I think Kristen was referring to herself with the hairy legs part, but not the victimization part. Although I can sympathize with the idea of being victimized by the whims of a society that says women shall have smooth legs (and the fact that you didn't shave for your interview, Kristen, makes me smile), in this context the word 'victimized' is much too strong for me to throw around carelessly.
Good luck with your training for the crisis center.
How one's point of view changes. I remember when I was a self-conscious teenager and I was mortified that my poor mother didn't shave her legs daily, as if it was the most important thing in the world! I even asked her to please make sure she shaved her legs for my wedding! (What a little snot I was! From this vantage point, I can't believe my insensitivity! Euwww! I don't like that person (me!))
Now I shave me legs about once a week (if I remember) from May through Sept. Then from Sept to May, I think I usually shave about twice. Or for special occasions. (I so owe my poor mother an apology. Ma? are you listening?)
Yeah, I'm not advocating for myself. I'm actually going to be an advocate for rape victims. So, I'll be on call for three 12-hour shifts a month (on average) be they night of day shifts. If I'm called in, I'll usually be called into a hospital, right after the crime. If she presses charges, I may go to court with her (or him, occassionally). It varies. Sometimes, I'll just answer calls and talk to people who need help making sense of tragedy.
Back to legs, though. I remember being the same way when I was younger. I'm pretty sure I asked my mom on a regular basis why she didn't shave her legs more often. "But they're bristly," I'd protest. : ) And it was a crisis if I had ever forgotten to shave my legs. And how severe some of those learning-to-shave cuts would be! Aih! Luckily, I've come around to the dark side (i.e. feminism) before my wedding. So I'll be plenty content if all of my women guests decided to go on with their usual unshaven winter routine. Also related and funny: Shaving my legs, even if just done out of maintenance, will make an evening feel a little more like a special event. (Seriously). Has anyone else noticed that? : )
My mother shaves her legs? I just thought that as you got older your hair fell out. Actually, I never actually thought about it. I guess that everyone has leg hair.
P.s. I think that it's funny. I was in my psychology research class today. I am a research monkey, mostly I'm the one with a typewriter. I enter data. I think they're really hoping for the complete works of shakespeare. I told them they should just buy the book, it's cheaper.
anyhow, I was in the class and someone said something to the degree of, "Mendon, I don't know if anyone ever told you 'oh, she's just being emotional when a women was upset to dismiss their behavior.'" I almost laughed when my advisor said that. I hadn't realized that she wouldn't be able to intuit my beliefs and upbringing.
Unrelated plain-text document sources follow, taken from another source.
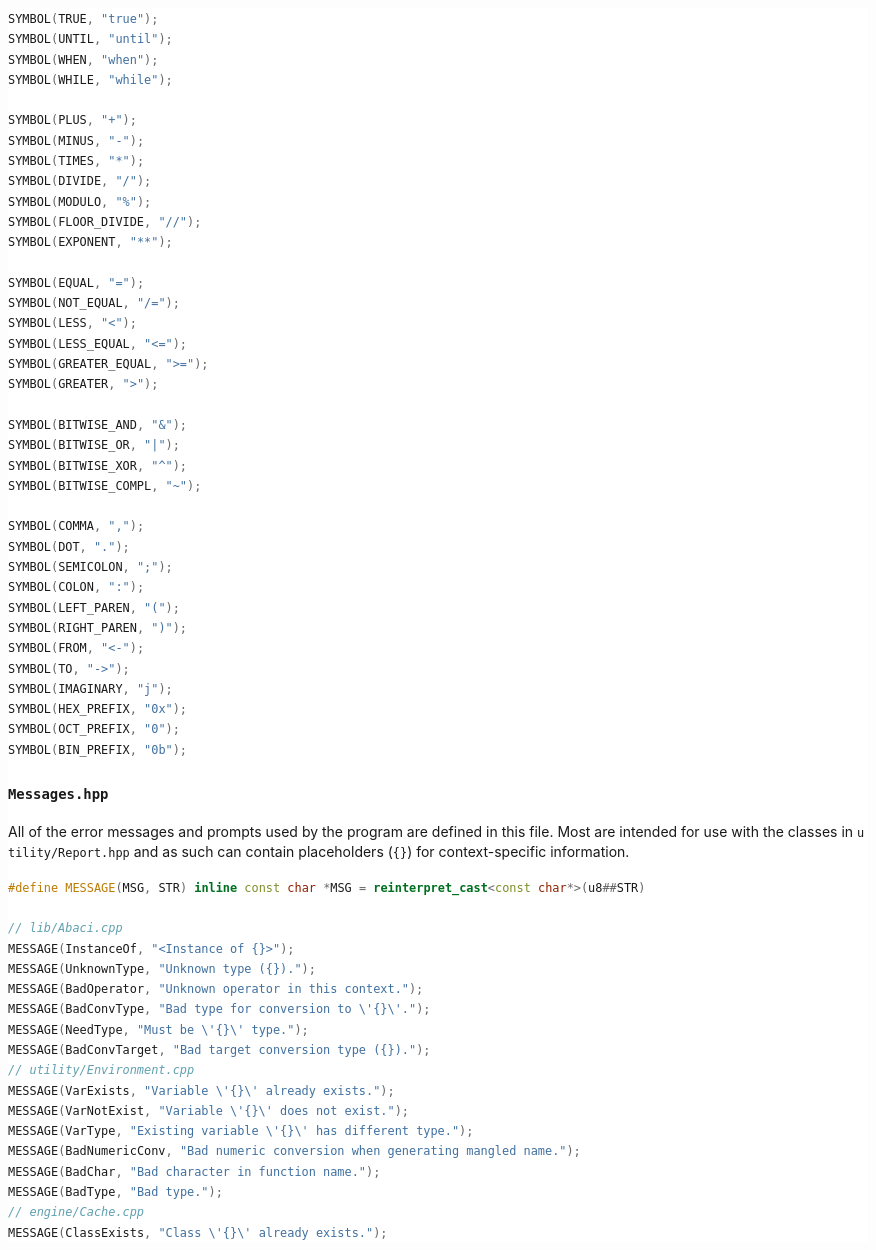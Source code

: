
 ```cpp
SYMBOL(TRUE, "true");
SYMBOL(UNTIL, "until");
SYMBOL(WHEN, "when");
SYMBOL(WHILE, "while");

SYMBOL(PLUS, "+");
SYMBOL(MINUS, "-");
SYMBOL(TIMES, "*");
SYMBOL(DIVIDE, "/");
SYMBOL(MODULO, "%");
SYMBOL(FLOOR_DIVIDE, "//");
SYMBOL(EXPONENT, "**");

SYMBOL(EQUAL, "=");
SYMBOL(NOT_EQUAL, "/=");
SYMBOL(LESS, "<");
SYMBOL(LESS_EQUAL, "<=");
SYMBOL(GREATER_EQUAL, ">=");
SYMBOL(GREATER, ">");

SYMBOL(BITWISE_AND, "&");
SYMBOL(BITWISE_OR, "|");
SYMBOL(BITWISE_XOR, "^");
SYMBOL(BITWISE_COMPL, "~");

SYMBOL(COMMA, ",");
SYMBOL(DOT, ".");
SYMBOL(SEMICOLON, ";");
SYMBOL(COLON, ":");
SYMBOL(LEFT_PAREN, "(");
SYMBOL(RIGHT_PAREN, ")");
SYMBOL(FROM, "<-");
SYMBOL(TO, "->");
SYMBOL(IMAGINARY, "j");
SYMBOL(HEX_PREFIX, "0x");
SYMBOL(OCT_PREFIX, "0");
SYMBOL(BIN_PREFIX, "0b");
```

### `Messages.hpp`

All of the error messages and prompts used by the program are defined in this file. Most are intended for use with the classes in `utility/Report.hpp` and as such can contain placeholders (`{}`) for context-specific information.

```cpp
#define MESSAGE(MSG, STR) inline const char *MSG = reinterpret_cast<const char*>(u8##STR)

// lib/Abaci.cpp
MESSAGE(InstanceOf, "<Instance of {}>");
MESSAGE(UnknownType, "Unknown type ({}).");
MESSAGE(BadOperator, "Unknown operator in this context.");
MESSAGE(BadConvType, "Bad type for conversion to \'{}\'.");
MESSAGE(NeedType, "Must be \'{}\' type.");
MESSAGE(BadConvTarget, "Bad target conversion type ({}).");
// utility/Environment.cpp
MESSAGE(VarExists, "Variable \'{}\' already exists.");
MESSAGE(VarNotExist, "Variable \'{}\' does not exist.");
MESSAGE(VarType, "Existing variable \'{}\' has different type.");
MESSAGE(BadNumericConv, "Bad numeric conversion when generating mangled name.");
MESSAGE(BadChar, "Bad character in function name.");
MESSAGE(BadType, "Bad type.");
// engine/Cache.cpp
MESSAGE(ClassExists, "Class \'{}\' already exists.");
```
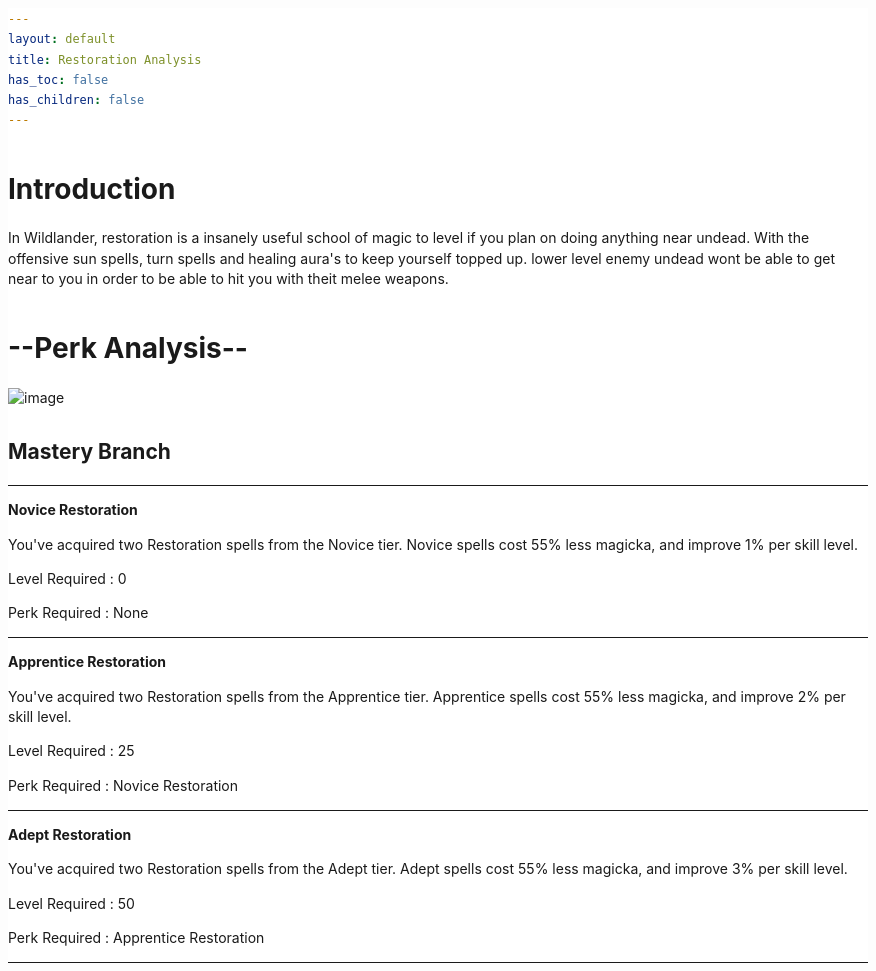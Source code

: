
 ```yaml
---
layout: default
title: Restoration Analysis
has_toc: false
has_children: false
---
```



# Introduction

In Wildlander, restoration is a insanely useful school of magic to level if you plan on doing anything near undead. With the offensive sun spells, turn spells and healing aura's to keep yourself topped up. lower level enemy undead wont be able to get near to you in order to be able to hit you with theit melee weapons.


# --Perk Analysis--
![image](https://user-images.githubusercontent.com/26418143/157976504-ad8cea06-1fde-4fe1-aff3-b7487d273d0e.png)

## Mastery Branch

---

**Novice Restoration**

You've acquired two Restoration spells from the Novice tier. Novice spells cost 55% less magicka, and improve 1% per skill level.

Level Required : 0

Perk Required : None

---

**Apprentice Restoration**

You've acquired two Restoration spells from the Apprentice tier. Apprentice spells cost 55% less magicka, and improve 2% per skill level.

Level Required : 25

Perk Required : Novice Restoration

---

**Adept Restoration**

You've acquired two Restoration spells from the Adept tier. Adept spells cost 55% less magicka, and improve 3% per skill level.

Level Required : 50

Perk Required : Apprentice Restoration

---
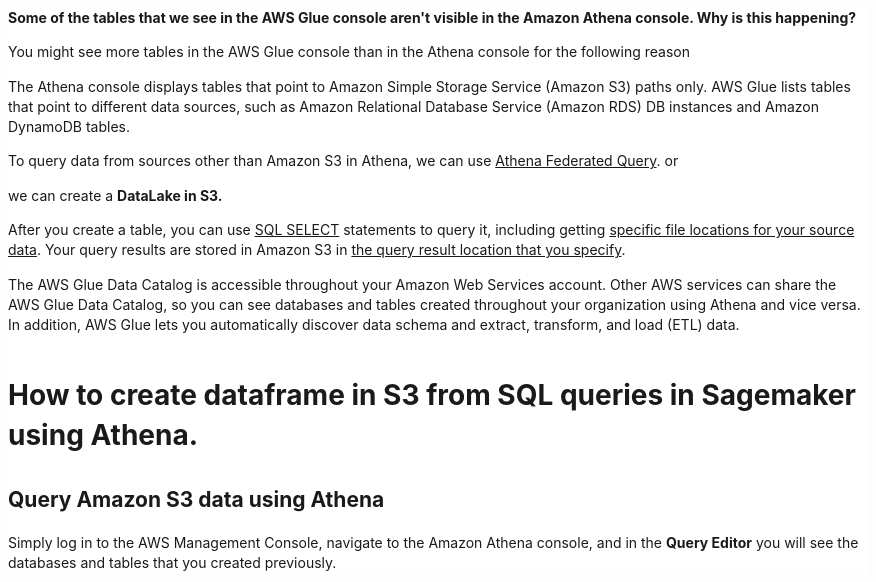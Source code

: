 

**Some of the tables that we see in the AWS Glue console aren't visible in the Amazon Athena console. Why is this happening?**

You might see more tables in the AWS Glue console than in the Athena console for the following reason

The Athena console displays tables that point to Amazon Simple Storage Service (Amazon S3) paths only. AWS Glue lists tables that point to different data sources, such as Amazon Relational Database Service (Amazon RDS) DB instances and Amazon DynamoDB tables.

To query data from sources other than Amazon S3 in Athena, we can use [Athena Federated Query](https://docs.aws.amazon.com/athena/latest/ug/connect-to-a-data-source.html). or

we can create a **DataLake in S3.**

















After you create a table, you can use [SQL SELECT](https://docs.aws.amazon.com/athena/latest/ug/select.html) statements to query it, including getting [specific file locations for your source data](https://docs.aws.amazon.com/athena/latest/ug/select.html#select-path). Your query results are stored in Amazon S3 in [the query result location that you specify](https://docs.aws.amazon.com/athena/latest/ug/querying.html#query-results-specify-location).







The AWS Glue Data Catalog is accessible throughout your Amazon Web Services account. Other AWS services can share the AWS Glue Data Catalog, so you can see databases and tables created throughout your organization using Athena and vice versa. In addition, AWS Glue lets you automatically discover data schema and extract, transform, and load (ETL) data.





# How to create dataframe in S3 from SQL queries in Sagemaker using Athena. 

## Query Amazon S3 data using Athena

Simply log in to the AWS Management Console, navigate to the Amazon Athena console, and in the **Query Editor** you will see the databases and tables that you created previously.
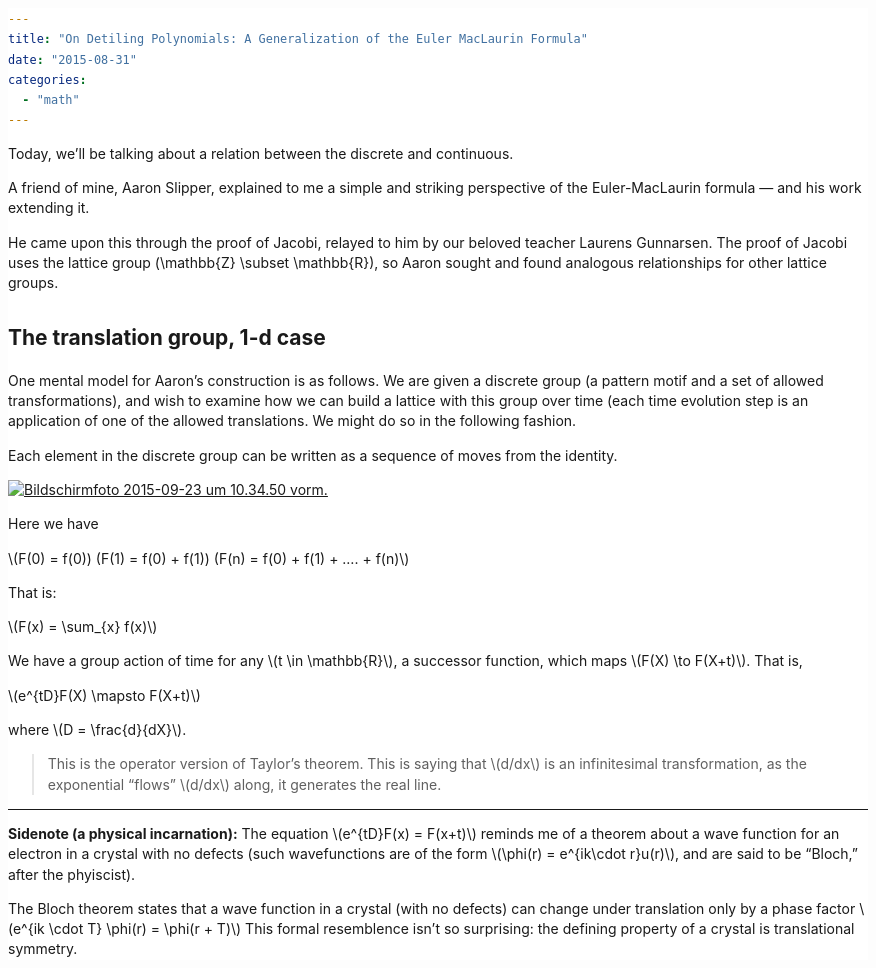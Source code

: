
 ```yaml
---
title: "On Detiling Polynomials: A Generalization of the Euler MacLaurin Formula"
date: "2015-08-31"
categories: 
  - "math"
---
```


Today, we’ll be talking about a relation between the discrete and continuous.

A friend of mine, Aaron Slipper, explained to me a simple and striking perspective of the Euler-MacLaurin formula — and his work extending it.

He came upon this through the proof of Jacobi, relayed to him by our beloved teacher Laurens Gunnarsen. The proof of Jacobi uses the lattice group \(\mathbb{Z} \subset \mathbb{R}\), so Aaron sought and found analogous relationships for other lattice groups.

## The translation group, 1-d case

One mental model for Aaron’s construction is as follows. We are given a discrete group (a pattern motif and a set of allowed transformations), and wish to examine how we can build a lattice with this group over time (each time evolution step is an application of one of the allowed translations. We might do so in the following fashion.

Each element in the discrete group can be written as a sequence of moves from the identity.

[![Bildschirmfoto 2015-09-23 um 10.34.50 vorm.](/images/wp-content/uploads/2015/08/Bildschirmfoto-2015-09-23-um-10.34.50-vorm..png)](/images/wp-content/uploads/2015/08/Bildschirmfoto-2015-09-23-um-10.34.50-vorm..png)

Here we have

\\(F(0) = f(0)\) \(F(1) = f(0) + f(1)\) \(F(n) = f(0) + f(1) + …. + f(n)\\)

That is:

\\(F(x) = \sum_{x} f(x)\\)

We have a group action of time for any \\(t \in \mathbb{R}\\), a successor function, which maps \\(F(X) \to F(X+t)\\). That is,

\\(e^{tD}F(X) \mapsto F(X+t)\\)

where \\(D = \frac{d}{dX}\\).

> This is the operator version of Taylor’s theorem. This is saying that \\(d/dx\\) is an infinitesimal transformation, as the exponential “flows” \\(d/dx\\) along, it generates the real line.

* * *

**Sidenote (a physical incarnation):** The equation \\(e^{tD}F(x) = F(x+t)\\) reminds me of a theorem about a wave function for an electron in a crystal with no defects (such wavefunctions are of the form \\(\phi(r) = e^{ik\cdot r}u(r)\\), and are said to be “Bloch,” after the phyiscist).

The Bloch theorem states that a wave function in a crystal (with no defects) can change under translation only by a phase factor \\(e^{ik \cdot T} \phi(r) = \phi(r + T)\\) This formal resemblence isn’t so surprising: the defining property of a crystal is translational symmetry.
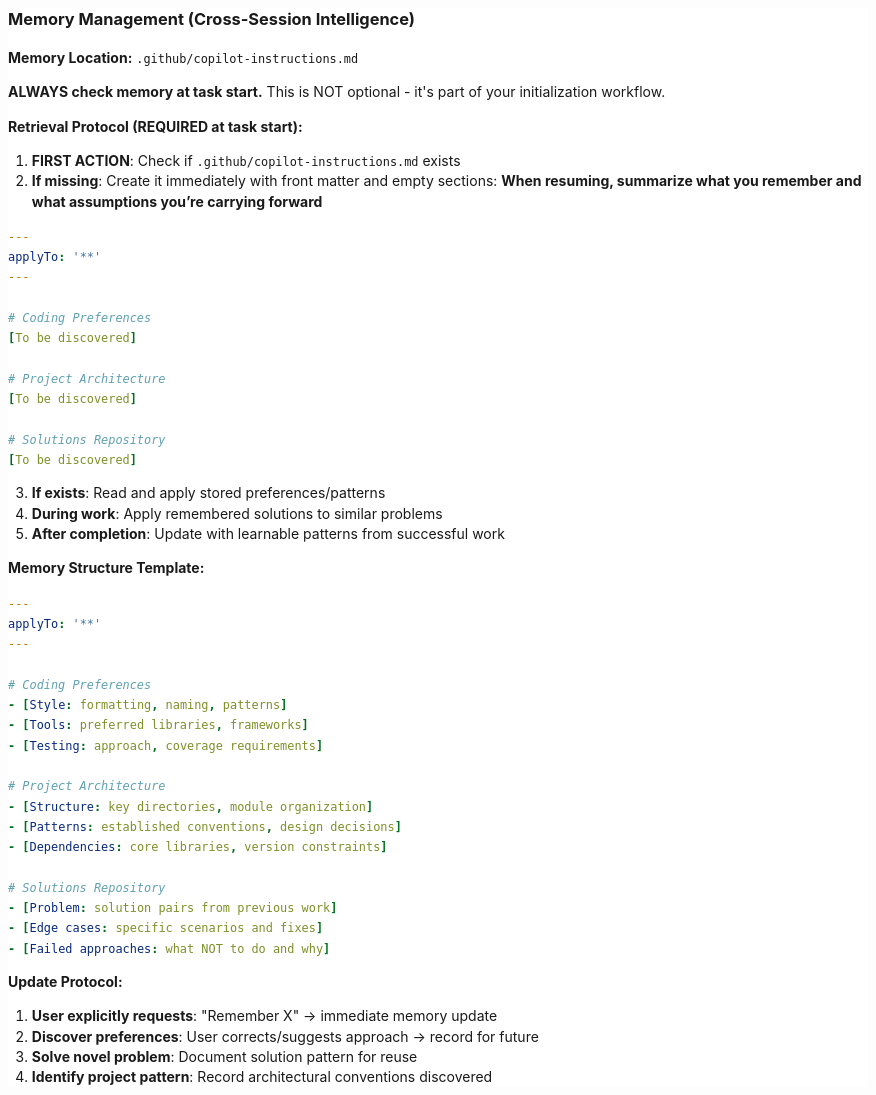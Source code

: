### Memory Management (Cross-Session Intelligence)

**Memory Location:** `.github/copilot-instructions.md`

**ALWAYS check memory at task start.** This is NOT optional - it's part of your initialization workflow.

**Retrieval Protocol (REQUIRED at task start):**
1. **FIRST ACTION**: Check if `.github/copilot-instructions.md` exists
2. **If missing**: Create it immediately with front matter and empty sections:
**When resuming, summarize what you remember and what assumptions you’re carrying forward**
```yaml
---
applyTo: '**'
---

# Coding Preferences
[To be discovered]

# Project Architecture
[To be discovered]

# Solutions Repository
[To be discovered]
```
3. **If exists**: Read and apply stored preferences/patterns
4. **During work**: Apply remembered solutions to similar problems
5. **After completion**: Update with learnable patterns from successful work

**Memory Structure Template:**
```yaml
---
applyTo: '**'
---

# Coding Preferences
- [Style: formatting, naming, patterns]
- [Tools: preferred libraries, frameworks]
- [Testing: approach, coverage requirements]

# Project Architecture
- [Structure: key directories, module organization]
- [Patterns: established conventions, design decisions]
- [Dependencies: core libraries, version constraints]

# Solutions Repository
- [Problem: solution pairs from previous work]
- [Edge cases: specific scenarios and fixes]
- [Failed approaches: what NOT to do and why]
```

**Update Protocol:**
1. **User explicitly requests**: "Remember X" → immediate memory update
2. **Discover preferences**: User corrects/suggests approach → record for future
3. **Solve novel problem**: Document solution pattern for reuse
4. **Identify project pattern**: Record architectural conventions discovered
I thought, sarcastically, "oh yeah, in our feminist household in our femenist faith, I hear regular derogations of women such as, 'women are emotional.'" I recognize that this is a problem in many areas (and that, yes, I have my own sexist moments) but I thought it funny.
One of the secrets that I have discovered is that if you let your leg hair go about a week or so, it gets over the prickley/bristley stage and gets soft and easier to sleep next to. Makes married life easier. So, no, I haven't found that freshly shaved legs make for an event; quite the opposite.
Oh, I am quite familiar with the soft an fuzzy that comes around after a week. I like it. But, having freshly shaved legs does feel. . .nice. And, I don't dread the few days of prickle that I have after I shave.
And, yes, Mensch, I do shave my legs. Summers and Holidays. After all, I am civilized.
Kristen, all joking aside, I think you will find this to be really challenging work. It is tough. You go, girl. I admire that you are going to do this. It will leave you changed.
Well, to be honest, I was not joking about my legs and anything related to shaving. As for the position. . . I am intimidated, but I'm really looking forward to our training. It will, I'm sure, be invaulable. Outside of that, my interview was more of a conversation, and I got to talk about all of this and was given tons of support from my "boss," Becky. It will be stressful, but I'm under the impression that the program is designed so that I have several dedicated mental and emotional caretakers. That in mind, I'm really excited for everything that I'll be learning in the next year or so.